== Your assignment ==
Find each line in the records below that contains the word "Create", and copy it out.

== Records for processing ==
Segment Open
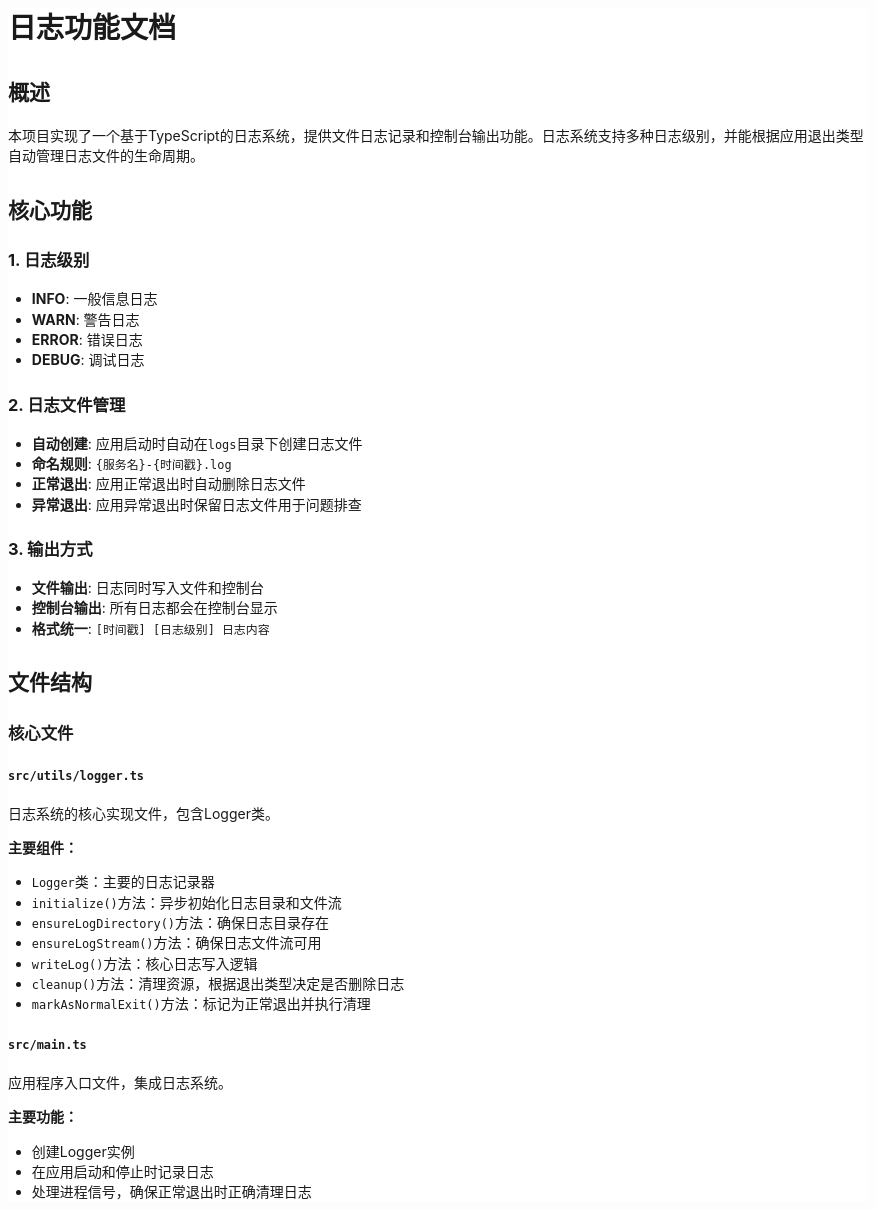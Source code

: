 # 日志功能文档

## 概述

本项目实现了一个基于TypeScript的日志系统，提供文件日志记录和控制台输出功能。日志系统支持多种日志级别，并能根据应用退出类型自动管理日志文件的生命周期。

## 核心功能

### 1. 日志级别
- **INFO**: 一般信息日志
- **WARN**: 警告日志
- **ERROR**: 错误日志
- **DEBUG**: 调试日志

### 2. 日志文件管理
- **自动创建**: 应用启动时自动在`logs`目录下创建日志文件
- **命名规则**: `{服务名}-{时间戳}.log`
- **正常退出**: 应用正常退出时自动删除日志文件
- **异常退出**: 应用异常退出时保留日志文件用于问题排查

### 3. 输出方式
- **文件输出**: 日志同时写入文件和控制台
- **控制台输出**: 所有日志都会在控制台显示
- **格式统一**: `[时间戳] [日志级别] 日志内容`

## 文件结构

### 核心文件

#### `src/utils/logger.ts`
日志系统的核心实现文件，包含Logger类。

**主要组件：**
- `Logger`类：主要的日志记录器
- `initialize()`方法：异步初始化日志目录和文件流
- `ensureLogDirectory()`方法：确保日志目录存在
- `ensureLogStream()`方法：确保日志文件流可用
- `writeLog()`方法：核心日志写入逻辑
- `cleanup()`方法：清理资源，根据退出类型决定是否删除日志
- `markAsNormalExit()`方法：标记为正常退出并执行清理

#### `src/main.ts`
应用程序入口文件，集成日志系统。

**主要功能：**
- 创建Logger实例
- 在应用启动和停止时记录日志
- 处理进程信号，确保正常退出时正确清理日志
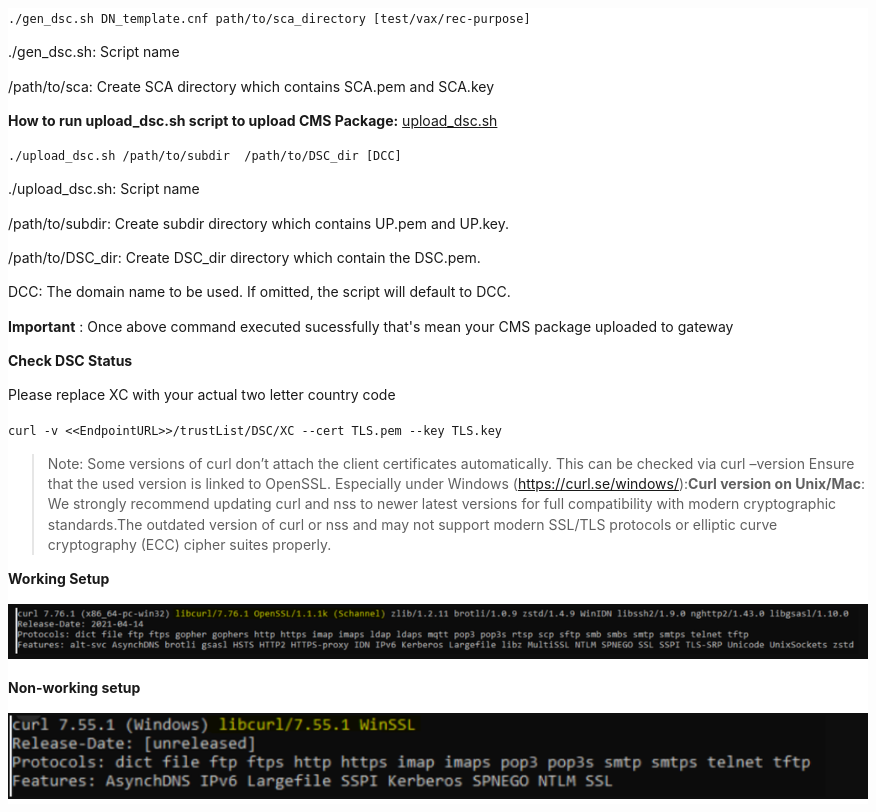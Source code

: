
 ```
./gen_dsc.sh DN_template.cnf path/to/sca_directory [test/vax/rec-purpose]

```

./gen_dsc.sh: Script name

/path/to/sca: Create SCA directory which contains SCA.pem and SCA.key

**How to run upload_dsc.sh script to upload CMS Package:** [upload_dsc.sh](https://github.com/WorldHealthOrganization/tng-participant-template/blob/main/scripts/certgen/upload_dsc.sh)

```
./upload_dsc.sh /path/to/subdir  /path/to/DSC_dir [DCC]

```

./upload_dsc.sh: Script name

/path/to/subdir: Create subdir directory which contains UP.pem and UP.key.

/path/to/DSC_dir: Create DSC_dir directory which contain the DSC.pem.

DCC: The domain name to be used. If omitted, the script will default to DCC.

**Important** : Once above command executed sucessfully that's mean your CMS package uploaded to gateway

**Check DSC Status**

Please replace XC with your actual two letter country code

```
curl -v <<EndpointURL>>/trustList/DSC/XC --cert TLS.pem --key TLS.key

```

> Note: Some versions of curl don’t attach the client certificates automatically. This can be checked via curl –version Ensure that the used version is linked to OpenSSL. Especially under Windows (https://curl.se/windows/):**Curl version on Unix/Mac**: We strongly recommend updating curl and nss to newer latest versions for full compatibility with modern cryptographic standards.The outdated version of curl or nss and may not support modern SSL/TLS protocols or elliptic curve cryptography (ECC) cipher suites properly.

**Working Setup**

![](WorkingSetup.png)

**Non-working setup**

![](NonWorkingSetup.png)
Segment Closed
== Solution for this task ==
/path/to/sca: Create SCA directory which contains SCA.pem and SCA.key
/path/to/subdir: Create subdir directory which contains UP.pem and UP.key.
/path/to/DSC_dir: Create DSC_dir directory which contain the DSC.pem.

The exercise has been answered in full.